Zoom sur la dépression saisonnière

Les mécanismes en jeu dans la dépression saisonnière sont-ils similaires à ceux d’une dépression «classique»? Pas totalement. «La durée anormale de la sécrétion nocturne de mélatonine est l’une des hypothèses les plus étudiées», révèle la Dre Sylfa Fassassi, médecin associée au Service de psychiatrie générale du CHUV. Pour rappel, cette hormone est naturellement produite par l’organisme en réponse à la baisse de lumière en fin de journée, amorçant ainsi le cycle du sommeil. «Chez la plupart des personnes souffrant de dépression saisonnière, on observe un décalage de phase, l’horloge biologique interne se synchronisant mal avec le rythme extérieur», explique l’experte. Touchant 2 à 4% de la population, la dépression saisonnière se traite en premier lieu par luminothérapie. «À initier idéalement au début de l’automne, ses résultats sont souvent perceptibles dès la première semaine de traitement», note la Dre Fassassi.

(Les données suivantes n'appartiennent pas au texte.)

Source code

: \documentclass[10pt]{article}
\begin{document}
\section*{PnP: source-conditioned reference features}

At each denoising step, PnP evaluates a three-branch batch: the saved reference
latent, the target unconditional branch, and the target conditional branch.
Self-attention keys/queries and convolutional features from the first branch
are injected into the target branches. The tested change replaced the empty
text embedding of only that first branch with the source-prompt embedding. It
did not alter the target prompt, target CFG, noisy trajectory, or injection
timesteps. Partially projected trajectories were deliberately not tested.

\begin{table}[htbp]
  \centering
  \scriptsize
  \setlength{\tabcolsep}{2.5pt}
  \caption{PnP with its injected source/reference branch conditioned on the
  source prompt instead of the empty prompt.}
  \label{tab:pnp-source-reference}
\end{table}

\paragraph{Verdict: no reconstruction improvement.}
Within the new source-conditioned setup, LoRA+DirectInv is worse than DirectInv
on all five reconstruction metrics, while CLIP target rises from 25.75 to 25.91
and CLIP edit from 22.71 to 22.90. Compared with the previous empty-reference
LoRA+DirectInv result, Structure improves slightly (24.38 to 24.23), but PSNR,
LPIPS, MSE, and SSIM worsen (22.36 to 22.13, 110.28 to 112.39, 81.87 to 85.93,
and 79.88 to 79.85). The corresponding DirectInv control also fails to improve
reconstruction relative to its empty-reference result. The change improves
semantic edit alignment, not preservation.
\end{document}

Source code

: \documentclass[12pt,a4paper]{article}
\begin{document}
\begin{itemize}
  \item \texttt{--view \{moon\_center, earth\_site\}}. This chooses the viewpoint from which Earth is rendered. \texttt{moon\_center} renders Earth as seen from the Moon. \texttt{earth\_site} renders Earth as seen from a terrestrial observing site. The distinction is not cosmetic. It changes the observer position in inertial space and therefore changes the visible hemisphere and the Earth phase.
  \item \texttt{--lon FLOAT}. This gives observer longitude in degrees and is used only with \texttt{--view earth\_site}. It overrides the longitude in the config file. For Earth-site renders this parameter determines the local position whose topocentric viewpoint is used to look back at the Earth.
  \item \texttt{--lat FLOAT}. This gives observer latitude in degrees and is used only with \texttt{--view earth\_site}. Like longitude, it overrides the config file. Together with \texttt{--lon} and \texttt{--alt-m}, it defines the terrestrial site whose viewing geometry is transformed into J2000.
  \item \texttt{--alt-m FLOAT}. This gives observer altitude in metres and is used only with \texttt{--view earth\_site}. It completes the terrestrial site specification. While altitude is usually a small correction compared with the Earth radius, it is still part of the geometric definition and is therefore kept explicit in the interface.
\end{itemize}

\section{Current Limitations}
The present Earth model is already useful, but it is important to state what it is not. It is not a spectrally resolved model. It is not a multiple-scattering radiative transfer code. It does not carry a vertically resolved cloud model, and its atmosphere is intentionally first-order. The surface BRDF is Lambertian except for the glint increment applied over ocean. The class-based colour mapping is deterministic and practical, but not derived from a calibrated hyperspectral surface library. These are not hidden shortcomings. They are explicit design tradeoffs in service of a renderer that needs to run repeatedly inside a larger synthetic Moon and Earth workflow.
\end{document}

On imagine la formule sur un tableau aussi noir que ses prédictions. Apparue en 2005, l’équation du «Blue Monday» combine les supposés ingrédients qui mineraient notre moral. Et le résultat du calcul atteindrait son point culminant le troisième lundi du mois de janvier. Parmi les éléments chiffrés, on trouve le facteur météo, les dettes contractées durant les fêtes de fin d’année, le temps écoulé depuis les réjouissances de Noël et l’élan des bonnes résolutions, ou encore le degré de motivation possiblement en berne en cette saison. Mélangez le tout et vous obtenez, chaque année, une date oscillant aux alentours des 16 ou 17 janvier. Assez vite, entre données évidemment imprévisibles (la météo le jour J par exemple) et hautement personnelles, on devine les limites de l’équation en question. Et soudain, tout s’éclaire. L’affaire prend en réalité sa source dans une opération commerciale. L’auteur de la formule, le psychologue britannique Cliff Arnall, a reconnu avoir été payé pour les besoins d’une agence de voyage. Mais en 2010, dans les colonnes du Telegraph*, il fait lui-même machine arrière: «(…) j'encourage (…) les gens à réfuter l'idée qu'il existe un jour le plus déprimant et à utiliser cette journée comme un tremplin pour les choses qui comptent vraiment dans leur vie.»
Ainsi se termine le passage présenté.